What concerns me with the current over hyped hysteria re. climate change is that when we try but fail to reduce co2 emissions within 10 years and the climate continues to skip merrily along, people will reject the whole premise of co2 reduction.

 

I have to say I have some sympathy for this perspective. One of the biggest concerns I have right now is that a small number of extremely rich technocrats, like Bill Gates, are going to take it upon themselves to intervene using geo-enginering when they actually understand very little, and cannot in any way predict, its effects on a global scale. The fact that some people are taking this approach seriously is just bonkers. I mean, would you really trust the global climate to the guy responsible for Windows?

 

For me another problem is that very few understand the extend to which things have to change to reach the current goals and to do that while maintaining the holy grail of exponential GDP growth is a sign that the current crop of policy makers have their heads stuck somewhere rather dark.

 

From another perspective entirely, there are number of environmental scientists who are not bought into the hysteria but have a more moderate view based on the planet's complex self-organising behaviour. I've only seen a small handful of those published and maybe right now they're pressured into remaining largely silent.

 

A lot of the fear is because we simply don't know what's going to happen and cannot actually predict it, despite the rhetoric. Frankly, we don't know if the changes to our climate might self-organise in a way that subsequently cools the planet down, or not, or the timescales involved, and we don't have either the tools or knowledge to model these effects.

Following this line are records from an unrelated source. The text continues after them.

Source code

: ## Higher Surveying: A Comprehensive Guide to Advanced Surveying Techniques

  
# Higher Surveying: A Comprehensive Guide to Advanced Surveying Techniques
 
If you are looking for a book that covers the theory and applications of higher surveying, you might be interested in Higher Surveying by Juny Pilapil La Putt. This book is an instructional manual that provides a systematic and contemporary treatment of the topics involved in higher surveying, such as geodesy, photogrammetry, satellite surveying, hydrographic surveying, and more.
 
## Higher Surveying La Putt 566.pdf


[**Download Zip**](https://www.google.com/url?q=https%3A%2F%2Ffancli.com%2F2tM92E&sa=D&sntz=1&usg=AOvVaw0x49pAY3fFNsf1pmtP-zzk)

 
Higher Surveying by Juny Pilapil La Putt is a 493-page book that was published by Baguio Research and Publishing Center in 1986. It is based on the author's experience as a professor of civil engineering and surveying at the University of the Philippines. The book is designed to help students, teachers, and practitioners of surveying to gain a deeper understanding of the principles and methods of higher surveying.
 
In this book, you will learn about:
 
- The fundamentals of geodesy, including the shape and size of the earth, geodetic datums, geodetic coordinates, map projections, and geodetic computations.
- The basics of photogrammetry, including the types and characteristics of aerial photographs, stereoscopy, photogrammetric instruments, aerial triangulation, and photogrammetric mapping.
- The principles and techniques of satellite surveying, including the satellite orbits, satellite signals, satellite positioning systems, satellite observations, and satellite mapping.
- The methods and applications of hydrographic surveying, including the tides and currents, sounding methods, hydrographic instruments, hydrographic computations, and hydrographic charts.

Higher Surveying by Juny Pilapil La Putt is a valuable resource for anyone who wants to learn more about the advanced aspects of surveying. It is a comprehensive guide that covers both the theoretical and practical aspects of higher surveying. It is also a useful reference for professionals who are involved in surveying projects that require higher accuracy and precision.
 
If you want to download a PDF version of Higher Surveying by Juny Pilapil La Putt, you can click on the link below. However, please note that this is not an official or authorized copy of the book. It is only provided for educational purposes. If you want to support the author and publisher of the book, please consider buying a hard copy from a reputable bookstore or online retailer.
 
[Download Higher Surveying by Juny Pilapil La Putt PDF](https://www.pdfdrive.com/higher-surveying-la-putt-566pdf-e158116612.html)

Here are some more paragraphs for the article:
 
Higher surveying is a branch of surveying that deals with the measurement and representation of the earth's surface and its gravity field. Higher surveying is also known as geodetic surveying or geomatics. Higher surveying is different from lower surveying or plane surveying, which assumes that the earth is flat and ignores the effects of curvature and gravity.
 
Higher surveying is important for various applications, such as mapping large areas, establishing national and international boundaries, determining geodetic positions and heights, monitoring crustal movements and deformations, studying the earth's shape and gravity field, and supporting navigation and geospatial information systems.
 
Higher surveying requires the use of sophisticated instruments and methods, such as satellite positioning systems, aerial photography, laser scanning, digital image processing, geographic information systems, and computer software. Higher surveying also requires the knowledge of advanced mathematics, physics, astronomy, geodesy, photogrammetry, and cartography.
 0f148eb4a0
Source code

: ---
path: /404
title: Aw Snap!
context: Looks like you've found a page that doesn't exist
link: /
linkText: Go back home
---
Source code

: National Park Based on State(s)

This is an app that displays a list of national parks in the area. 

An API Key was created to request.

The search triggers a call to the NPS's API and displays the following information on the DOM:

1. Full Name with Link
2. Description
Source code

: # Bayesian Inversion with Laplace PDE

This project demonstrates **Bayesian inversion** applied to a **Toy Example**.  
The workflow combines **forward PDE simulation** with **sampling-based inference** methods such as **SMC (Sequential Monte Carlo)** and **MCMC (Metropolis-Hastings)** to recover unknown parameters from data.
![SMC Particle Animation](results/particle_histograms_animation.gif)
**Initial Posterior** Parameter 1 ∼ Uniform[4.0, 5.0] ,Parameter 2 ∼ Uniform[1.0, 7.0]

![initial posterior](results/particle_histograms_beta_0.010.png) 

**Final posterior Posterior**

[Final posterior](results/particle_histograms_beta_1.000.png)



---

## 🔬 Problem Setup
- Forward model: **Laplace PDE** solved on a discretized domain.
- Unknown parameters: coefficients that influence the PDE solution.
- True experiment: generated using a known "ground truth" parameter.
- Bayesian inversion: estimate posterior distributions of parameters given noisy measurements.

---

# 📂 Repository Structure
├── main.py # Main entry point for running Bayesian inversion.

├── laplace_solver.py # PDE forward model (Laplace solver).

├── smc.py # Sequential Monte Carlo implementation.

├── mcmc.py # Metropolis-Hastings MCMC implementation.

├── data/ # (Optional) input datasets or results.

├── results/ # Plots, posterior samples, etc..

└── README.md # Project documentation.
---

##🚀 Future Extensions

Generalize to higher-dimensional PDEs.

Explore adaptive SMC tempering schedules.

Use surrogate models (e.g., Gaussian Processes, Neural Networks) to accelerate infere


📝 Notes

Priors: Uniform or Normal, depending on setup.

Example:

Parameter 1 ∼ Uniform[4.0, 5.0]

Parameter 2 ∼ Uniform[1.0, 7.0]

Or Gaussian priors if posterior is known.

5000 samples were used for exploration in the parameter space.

We already know there are serious problems with existing models because from a systems perspective, they have failed to predict that some climate change patterns will accelerate faster as the existing system adapts - yet from a system theory perspective this type of acceleration within a reorganising system is already understood to happen.

 

As I think I may have said in another thread, I think what is going on is serious but I think the hysteria is the wrong way to approach it and will often lead to detrimental short-term knee-jerk reactions. I actually think the idea of replacing all the UK's and possibly the world's boilers with a/w heatpumps is up there with those.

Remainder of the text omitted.